As they traveled they were rarely in a hurry, spending weeks, months and sometimes over a year anchored in a spot, soaking up the culture.

"I think the most significant insight we gained from our travels is that in their essential nature all people are the same, no matter their culture, race, ethnicity or religion," Randy writes in an email. "They all want the same things -- a comfortable standard of living, stability in their lives, financial and physical security, good health care, freedom to direct their own lives and a better life for their children."

Over the years, the Bakers would take jobs to refill their sailing kitty. By 1996, Randy says, they were in the Virgin Islands and their savings had dwindled to about $500.

Cheryl found work at a restaurant owned by a German man, and Randy worked as a first mate on a boat that took tourists snorkeling.

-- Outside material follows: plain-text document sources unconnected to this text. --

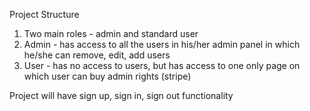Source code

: Project Structure

1) Two main roles - admin and standard user
2) Admin - has access to all the users in his/her admin panel in which he/she can remove, edit, add users
3) User - has no access to users, but has access to one only page on which user can buy admin rights (stripe)

Project will have sign up, sign in, sign out functionality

He also was a carpenter for a local contractor. (One of his carpentry jobs was on Little St. James, the 72-acre private island that was owned by the late billionaire, convicted sex offender and sex trafficking suspect Jeffrey Epstein).

The restaurant owner would send food home with Cheryl, which helped them save money.

"We weren't spending hardly anything on groceries," she says.

"You don't have a lot of expenses," Randy says of life on the boat. "You don't have rent, you don't have vehicles, you don't even need a lot of clothes, really."

Along with working for a paycheck, they were also keeping Caribee afloat.

"People think you're just sitting around drinking pina coladas, but it's a lot of work," Randy says.

MATES AND PARTNERS

How did they get along, living in such close quarters all that time?

"We get asked that a lot," Cheryl says. "I think it made our relationship stronger."

Randy adds in a later email that they were not only a couple but crew members on Caribee: "You feel a strong sense of shared responsibility for the safety of each other and the boat. That carries over to the rest of your relationship, I believe, and I know it brought us very much closer emotionally as a couple."

After 15 years spent mostly in the Caribbean, they went through the Panama Canal and sailed the South Pacific.

The chapter about their time on the remote island of Kanton just might make a sailor out of the most dedicated landlubber, though the following chapter, a dramatic detailing of the horror of the tsunami after an offshore earthquake, is a serious reality check.

By 2012, they were coming back to Clinton regularly to care for Randy's mother and aunt, leaving Caribee in Fiji. They finally sold the boat last year and live full-time in the home they inherited from Randy's aunt.

Randy began writing Half Fast in 2013 and got editing help from Iribarren.

"I'm biased, but I thought it was very well written," Iribarren says. "He's also inspired me to write a book."

Cheryl's brother, McCormac, who is not a sailor, calls it: "Sailing for dummies. It was an easy read. I think his boating buddies would get it, and regular folks would get it."

After so long on the water living pretty much by their own rules, the Bakers seem relatively content to be back.

"This is a good place to live," Cheryl says. "It feels like home."

"We've talked about selling this out and maybe getting another boat," Randy says. "But a boat is a lot of work, and I've gotten used to not doing boat work."